LLM-based vs. Search-based Merge Conflict Resolution: An Empirical Study of Competing Paradigms
Pith reviewed 2026-05-20 16:00 UTC · model grok-4.3
The pith
LLM-based tools resolve imbalanced merge conflicts better than search-based ones, but the latter generalizes more reliably across languages and datasets.
A machine-rendered reading of the paper's core claim, the machinery that carries it, and where it could break.
Core claim
The central claim is that the LLM paradigm excels at resolving conflicts with imbalanced content by leveraging learned patterns from training data, but it struggles with non-English content and large inputs which can lead to truncated or empty resolutions, whereas the SBSE paradigm demonstrates superior generalization across datasets and performs best on balanced conflicts, indicating that neither approach is universally superior and that context-dependent strengths exist.
What carries the argument
Direct empirical comparison of MergeGen, a state-of-the-art LLM-based tool, against SBCR, a novel SBSE approach using Random Restart Hill Climbing, on thousands of real-world merge conflicts from multiple programming languages.
Load-bearing premise
The chosen tools MergeGen and SBCR adequately represent the LLM-based and SBSE paradigms respectively, and the conflicts drawn from the selected open-source projects form a representative sample without significant bias toward particular conflict types or languages.
What would settle it
Finding that MergeGen resolves balanced conflicts as effectively as imbalanced ones or succeeds consistently with non-English and large inputs, or that SBCR shows poor performance on new datasets, would challenge the identified trade-offs.
Figures
read the original abstract
Context: The resolution of software merge conflicts is being reshaped by two competing paradigms: generative approaches based on Large Language Models (LLMs) and optimization approaches from Search-Based Software Engineering (SBSE). While tools from both paradigms have shown promise, their relative strengths, weaknesses, and trade-offs are not yet well understood. Objective: This paper presents the first in-depth empirical study directly comparing these paradigms to identify their capabilities and limitations in real-world scenarios. Method: We evaluated MergeGen, a state-of-the-art LLM-based tool, against SBCR, a novel SBSE approach employing a Random Restart Hill Climbing (RRHC) algorithm. The comparison used thousands of real-world conflicts from open-source projects written in Java, C#, JavaScript, and TypeScript. Results: Our findings reveal fundamental trade-offs. The LLM paradigm excels at resolving conflicts with imbalanced content by leveraging learned patterns. However, it struggles with non-English content and large inputs, which can lead to truncated or empty resolutions. Conversely, the SBSE paradigm demonstrates superior generalization across datasets and performs best on balanced conflicts, highlighting its potential as a robust, data-independent alternative. Conclusions: Neither paradigm is a silver bullet. Our findings highlight context-dependent strengths and motivate the development of hybrid systems that combine the complementary capabilities of LLM and SBSE approaches to create more robust and reliable merge conflict resolution tools.
Editorial analysis
A structured set of objections, weighed in public.
Referee Report
Summary. The paper presents the first in-depth empirical comparison of LLM-based and SBSE-based paradigms for software merge conflict resolution. It evaluates the state-of-the-art LLM tool MergeGen against the novel SBSE tool SBCR (using Random Restart Hill Climbing) on thousands of real-world merge conflicts drawn from open-source Java, C#, JavaScript, and TypeScript projects. The central findings are that the LLM approach excels on imbalanced-content conflicts by leveraging learned patterns but struggles with non-English content and large inputs (leading to truncation or empty outputs), while the SBSE approach shows superior generalization across datasets and performs best on balanced conflicts. The paper concludes that neither paradigm is a silver bullet and motivates hybrid systems.

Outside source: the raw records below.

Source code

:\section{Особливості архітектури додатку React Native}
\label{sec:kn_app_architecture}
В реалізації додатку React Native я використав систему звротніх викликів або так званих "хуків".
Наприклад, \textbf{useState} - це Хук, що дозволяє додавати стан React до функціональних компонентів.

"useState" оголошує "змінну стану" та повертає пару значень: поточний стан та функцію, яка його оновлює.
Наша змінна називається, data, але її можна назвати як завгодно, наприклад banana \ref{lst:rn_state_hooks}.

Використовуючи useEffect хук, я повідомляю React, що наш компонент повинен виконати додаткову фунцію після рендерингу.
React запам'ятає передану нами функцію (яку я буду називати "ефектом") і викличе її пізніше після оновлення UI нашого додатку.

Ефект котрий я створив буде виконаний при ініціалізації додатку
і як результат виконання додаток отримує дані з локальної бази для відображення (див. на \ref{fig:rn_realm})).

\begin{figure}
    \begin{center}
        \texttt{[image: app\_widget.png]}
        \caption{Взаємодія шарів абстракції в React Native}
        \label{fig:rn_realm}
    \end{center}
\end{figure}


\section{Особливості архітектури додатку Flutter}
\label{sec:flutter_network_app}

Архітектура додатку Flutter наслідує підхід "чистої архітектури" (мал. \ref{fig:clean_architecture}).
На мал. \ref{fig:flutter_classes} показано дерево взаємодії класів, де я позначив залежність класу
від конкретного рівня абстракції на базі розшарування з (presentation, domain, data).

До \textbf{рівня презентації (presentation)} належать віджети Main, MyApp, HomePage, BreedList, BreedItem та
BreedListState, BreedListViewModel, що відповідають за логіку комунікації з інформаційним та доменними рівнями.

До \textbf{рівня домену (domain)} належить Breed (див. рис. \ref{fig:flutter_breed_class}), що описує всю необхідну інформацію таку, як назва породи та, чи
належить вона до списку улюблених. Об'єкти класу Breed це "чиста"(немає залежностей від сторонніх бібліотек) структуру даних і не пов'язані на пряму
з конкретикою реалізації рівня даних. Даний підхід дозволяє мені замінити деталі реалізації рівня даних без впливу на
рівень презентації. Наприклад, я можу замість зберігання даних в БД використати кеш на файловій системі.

Significance. If the results hold, this study is significant for software engineering because it supplies the first direct, large-scale empirical evidence on the complementary strengths and limitations of two competing paradigms for a practical problem. The use of thousands of real-world conflicts across four languages provides a stronger foundation than prior tool-specific evaluations and could guide development of more robust resolution tools. The identification of context-dependent trade-offs (imbalanced vs. balanced conflicts, language and size sensitivity) is a concrete contribution that could be built upon.
major comments (2)
- [Abstract and Results] Abstract and Results section: The central claim of paradigm-level trade-offs (LLM excels on imbalanced content; SBSE generalizes better and wins on balanced conflicts) rests on the untested assumption that MergeGen and SBCR are representative proxies for the broader LLM-based and SBSE paradigms. Without experiments using additional LLMs (different models, fine-tunes, or prompting) or other SBSE algorithms (e.g., genetic algorithms), the reported trade-offs may be tool-specific rather than paradigm-level.

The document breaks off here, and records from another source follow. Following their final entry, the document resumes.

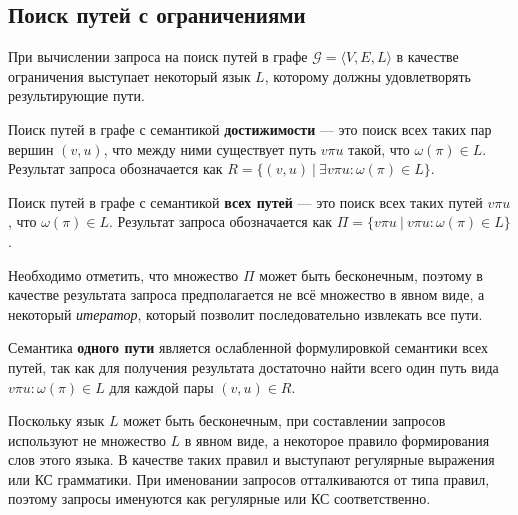 
\subsection{Поиск путей с ограничениями}

При вычислении запроса на поиск путей в графе $\mathcal{G} = \langle V, E, L \rangle$ в качестве ограничения выступает некоторый язык $L$, которому должны удовлетворять результирующие пути.

Поиск путей в графе с семантикой \textbf{достижимости} --- это поиск всех таких пар вершин $(v,u)$, что между ними существует путь $v \pi u$ такой, что $\omega (\pi) \in L$. Результат запроса обозначается как $R = \{ (v,u)~|~\exists v \pi u : \omega (\pi) \in L \}$.

Поиск путей в графе с семантикой \textbf{всех путей} --- это поиск всех таких путей $v \pi u$,   что $\omega (\pi) \in L$. Результат запроса обозначается как $\Pi = \{ v \pi u~|~v \pi u : \omega (\pi) \in L \}$.

Необходимо отметить, что множество $\Pi$ может быть бесконечным, поэтому в качестве результата запроса предполагается не всё множество в явном виде, а некоторый \textit{итератор}, который позволит последовательно извлекать все пути.

Семантика \textbf{одного пути} является ослабленной формулировкой семантики всех путей, так как для получения результата достаточно найти всего один путь вида $v \pi u : \omega (\pi) \in L$ для каждой пары $(v, u) \in R$.

Поскольку язык $L$ может быть бесконечным, при составлении запросов используют не множество $L$ в явном виде, а некоторое правило формирования слов этого языка. В качестве таких правил и выступают регулярные выражения или КС грамматики. При именовании запросов отталкиваются от типа правил, поэтому запросы именуются как регулярные или КС соответственно.

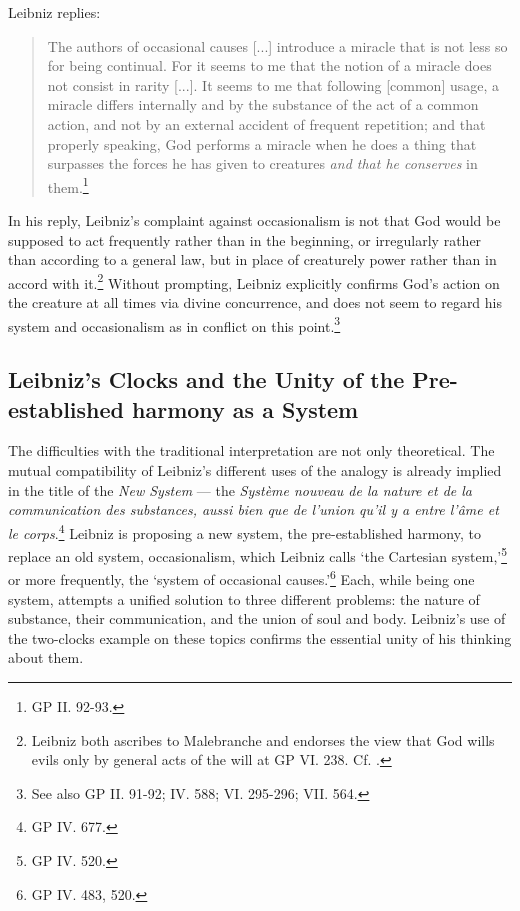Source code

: \documentclass{article}
\begin{document}
Leibniz replies:

\begin{quote}
The authors of occasional causes {[}...{]} introduce a miracle that is
not less so for being continual. For it seems to me that the notion of a
miracle does not consist in rarity {[}...{]}. It seems to me that
following {[}common{]} usage, a miracle differs internally and by the
substance of the act of a common action, and not by an external accident
of frequent repetition; and that properly speaking, God performs a
miracle when he does a thing that surpasses the forces he has given to
creatures \emph{and that he conserves} in them.\footnote{GP II. 92-93.}
\end{quote}

In his reply, Leibniz's complaint against occasionalism is not that God
would be supposed to act frequently rather than in the beginning, or
irregularly rather than according to a general law, but in place of
creaturely power rather than in accord with it.\footnote{Leibniz both
  ascribes to Malebranche and endorses the view that God wills evils
  only by general acts of the will at GP VI. 238. Cf. \autocite{Schmaltz2010}.}
Without prompting, Leibniz explicitly confirms God's action on the
creature at all times via divine concurrence, and does not seem to
regard his system and occasionalism as in conflict on this
point.\footnote{See also GP II. 91-92; IV. 588; VI. 295-296; VII. 564.}

\subsection{Leibniz's Clocks and the Unity of the Pre-established
harmony as a
System}

The difficulties with the traditional interpretation are not only
theoretical. The mutual compatibility of Leibniz's different uses of the
analogy is already implied in the title of the \emph{New System} --- the
\emph{Système nouveau de la nature et de la communication des
substances, aussi bien que de l'union qu'il y a entre l'âme et le
corps}.\footnote{GP IV. 677.} Leibniz is proposing a new system, the
pre-established harmony, to replace an old system, occasionalism, which
Leibniz calls `the Cartesian system,'\footnote{GP IV. 520.} or more
frequently, the `system of occasional causes.'\footnote{GP IV. 483, 520.}
Each, while being one system, attempts a unified solution to three
different problems: the nature of substance, their communication, and
the union of soul and body. Leibniz's use of the two-clocks example on
these topics confirms the essential unity of his thinking about them.
\end{document}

- [Method] Method section: The paper selects thousands of conflicts from specific open-source projects but does not discuss or mitigate potential selection biases (language distribution, project size, or commit patterns) that could affect the observed performance on non-English content and cross-dataset generalization. This weakens support for the generalization claim.
minor comments (2)
- [Abstract] Abstract: The exact total number of conflicts, their distribution across the four languages, and the precise success metrics (e.g., exact-match rate, semantic equivalence) should be stated to allow readers to assess the scale and balance of the evaluation.
- [Introduction] The distinction between the SBSE paradigm and the specific RRHC implementation in SBCR could be clarified earlier to avoid conflating the two.
Simulated Author's Rebuttal
We thank the referee for the constructive and insightful comments. These points help clarify the scope of our claims regarding paradigm-level trade-offs and the robustness of our methodological choices. We respond to each major comment below and indicate the revisions made to the manuscript.
read point-by-point responses
-
Referee: [Abstract and Results] Abstract and Results section: The central claim of paradigm-level trade-offs (LLM excels on imbalanced content; SBSE generalizes better and wins on balanced conflicts) rests on the untested assumption that MergeGen and SBCR are representative proxies for the broader LLM-based and SBSE paradigms. Without experiments using additional LLMs (different models, fine-tunes, or prompting) or other SBSE algorithms (e.g., genetic algorithms), the reported trade-offs may be tool-specific rather than paradigm-level.
Authors: MergeGen was chosen as the leading publicly available LLM-based tool for merge conflict resolution at the time of the study, while SBCR implements a standard Random Restart Hill Climbing algorithm that is representative of optimization-based SBSE approaches for this problem. We positioned the comparison as one between prominent instances of each paradigm to surface potential differences in behavior. We agree that broader sampling across models and algorithms would provide stronger evidence for paradigm-wide conclusions. In the revised manuscript we have qualified the language in the abstract and results sections to frame the findings as demonstrated for these representative tools, added explicit discussion of tool representativeness, and expanded the Threats to Validity section to note that the observed trade-offs may not generalize to all possible LLM configurations or SBSE algorithms. We have also added a forward-looking statement motivating future multi-tool studies. These textual changes address the concern directly; new experiments with additional tools lie outside the scope of the current revision. revision: partial
-
Referee: [Method] Method section: The paper selects thousands of conflicts from specific open-source projects but does not discuss or mitigate potential selection biases (language distribution, project size, or commit patterns) that could affect the observed performance on non-English content and cross-dataset generalization. This weakens support for the generalization claim.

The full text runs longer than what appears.